→ What is expected
Your task is to copy every line below that contains the word "import".

##### Data for processing

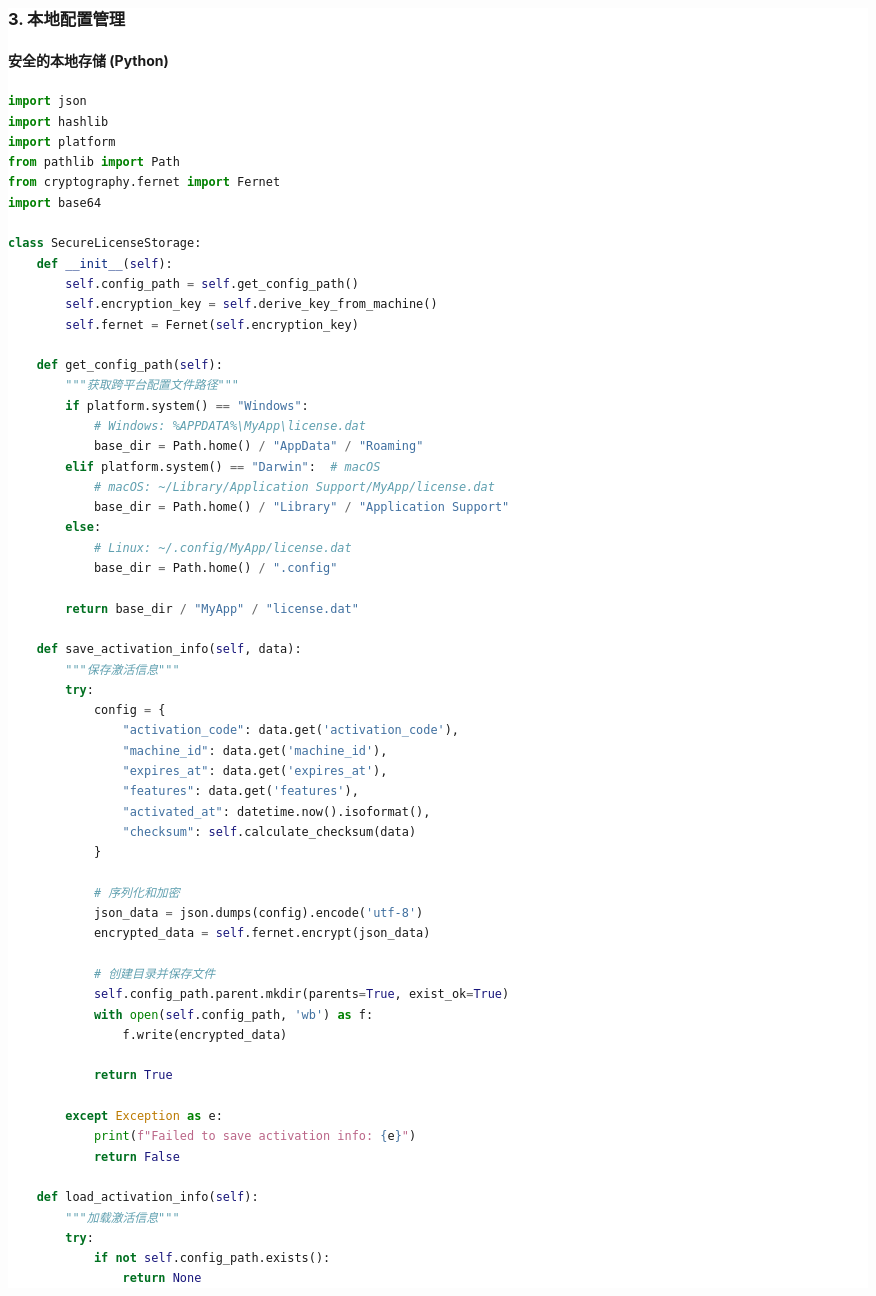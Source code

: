 ### 3. 本地配置管理

#### 安全的本地存储 (Python)

```python
import json
import hashlib
import platform
from pathlib import Path
from cryptography.fernet import Fernet
import base64

class SecureLicenseStorage:
    def __init__(self):
        self.config_path = self.get_config_path()
        self.encryption_key = self.derive_key_from_machine()
        self.fernet = Fernet(self.encryption_key)
    
    def get_config_path(self):
        """获取跨平台配置文件路径"""
        if platform.system() == "Windows":
            # Windows: %APPDATA%\MyApp\license.dat
            base_dir = Path.home() / "AppData" / "Roaming"
        elif platform.system() == "Darwin":  # macOS
            # macOS: ~/Library/Application Support/MyApp/license.dat
            base_dir = Path.home() / "Library" / "Application Support"
        else:
            # Linux: ~/.config/MyApp/license.dat
            base_dir = Path.home() / ".config"
        
        return base_dir / "MyApp" / "license.dat"
    
    def save_activation_info(self, data):
        """保存激活信息"""
        try:
            config = {
                "activation_code": data.get('activation_code'),
                "machine_id": data.get('machine_id'),
                "expires_at": data.get('expires_at'),
                "features": data.get('features'),
                "activated_at": datetime.now().isoformat(),
                "checksum": self.calculate_checksum(data)
            }
            
            # 序列化和加密
            json_data = json.dumps(config).encode('utf-8')
            encrypted_data = self.fernet.encrypt(json_data)
            
            # 创建目录并保存文件
            self.config_path.parent.mkdir(parents=True, exist_ok=True)
            with open(self.config_path, 'wb') as f:
                f.write(encrypted_data)
                
            return True
            
        except Exception as e:
            print(f"Failed to save activation info: {e}")
            return False
    
    def load_activation_info(self):
        """加载激活信息"""
        try:
            if not self.config_path.exists():
                return None
```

##########

→ Solution for this exercise
import json
import hashlib
import platform
from pathlib import Path
from cryptography.fernet import Fernet
import base64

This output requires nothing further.